Students play soccer at Marlboro college in early November. Beacon Archive.

By Jacob Seitz, Staff Writer

The Marlboro College Board of Trustees released years of financial documents Friday in response to widespread community criticism about transparency surrounding the proposed merger with Emerson College.

The letter cites a loss of $11.4 million in Marlboro’s net assets in the past year. Marlboro has seen a decline in net assets of nearly $20 million since 2015, according to the financial statements. Marlboro posted a nearly $2 million decline in student revenues over three years.

At a Board of Trustees meeting last weekend, former Marlboro administrative staffer Will Wootton challenged the Board to grant him and a small group of senior Marlboro staff four days to examine the college’s financial data to find alternative solutions to merging with Emerson.

The Board also released a Dec. 19 letter of concern to Marlboro from the New England Commission on Higher Education outlining the college’s dire financial situation and warning that 

Marlboro would need to begin a teach-out track immediately if the deal with Emerson falls through.

The Commission wrote that it agrees a merger is the only way to address Marlboro’s financial and enrollment concerns.
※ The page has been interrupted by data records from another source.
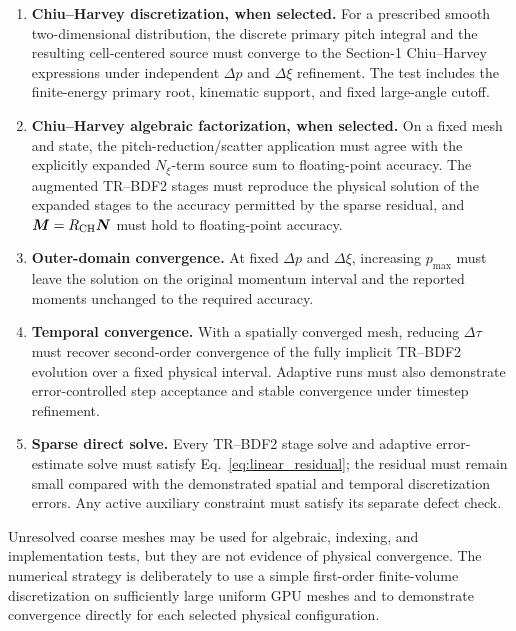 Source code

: \documentclass[11pt]{article}
\begin{document}
\begin{enumerate}
 \item \textbf{Chiu--Harvey discretization, when selected.}
       For a prescribed smooth two-dimensional distribution, the discrete primary pitch
       integral and the resulting cell-centered source must converge to the Section-1
       Chiu--Harvey expressions under independent $\Delta p$ and $\Delta\xi$ refinement.
       The test includes the finite-energy primary root, kinematic support, and fixed
       large-angle cutoff.

 \item \textbf{Chiu--Harvey algebraic factorization, when selected.}
       On a fixed mesh and state, the pitch-reduction/scatter application must agree with
       the explicitly expanded $N_\xi$-term source sum to floating-point accuracy.  The
       augmented TR--BDF2 stages must reproduce the physical solution of the expanded
       stages to the accuracy permitted by the sparse residual, and
       $\bm M=R_{\rm CH}\bm N$ must hold to floating-point accuracy.

 \item \textbf{Outer-domain convergence.}
       At fixed $\Delta p$ and $\Delta\xi$, increasing $p_{\max}$ must leave the solution
       on the original momentum interval and the reported moments unchanged to the
       required accuracy.

 \item \textbf{Temporal convergence.}
       With a spatially converged mesh, reducing $\Delta\tau$ must recover second-order
       convergence of the fully implicit TR--BDF2 evolution over a fixed physical
       interval.  Adaptive runs must also demonstrate error-controlled step acceptance
       and stable convergence under timestep refinement.

 \item \textbf{Sparse direct solve.}
       Every TR--BDF2 stage solve and adaptive error-estimate solve must satisfy
       Eq.~\eqref{eq:linear_residual}; the residual must remain small compared with the
       demonstrated spatial and temporal discretization errors.  Any active auxiliary
       constraint must satisfy its separate defect check.
\end{enumerate}

Unresolved coarse meshes may be used for algebraic, indexing, and implementation tests,
but they are not evidence of physical convergence.  The numerical strategy is deliberately to use a simple first-order finite-volume
discretization on sufficiently large uniform GPU meshes and to demonstrate convergence
directly for each selected physical configuration.
\end{document}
It also details two teach-out scenarios Marlboro College has pitched to the Commission in the event that the merger with Emerson falls through, fulfilling the degrees of current Marlboro students before closing the college.

“The institution is considering two scenarios: a two-year teach out leading to closure at the end of FY2021 and a three-year teach-out with closure at the end of FY2022,” the letter reads. “Marlboro has also had “preliminary conversations” with other colleges that would be able to accommodate students unable to complete their educational programs through the proposed teach-out.”

NECHE suggested that Marlboro begin teaching out its students immediately if the merger falls through.

“Given the depth of our concern about Marlboro College, failure on the part of the College to begin teaching out its students in the event the merger with Emerson does not transpire, will lead the Commission to immediately consider stronger public action,” the letter says.

In the letter, the Commission claims that the most recent accreditation report sent by Marlboro was accepted because it addressed financial and enrollment concerns NICHE has repeatedly brought up. NECHE cited other letters it sent to Marlboro detailing its concerns about the College’s finances, the earliest dating to 2015.


Editor’s note: A previous version of this story incorrectly spelled the name of former Marlboro administrative staffer Will Wootton. The story has been updated to reflect the correct spelling. The Beacon regrets this error.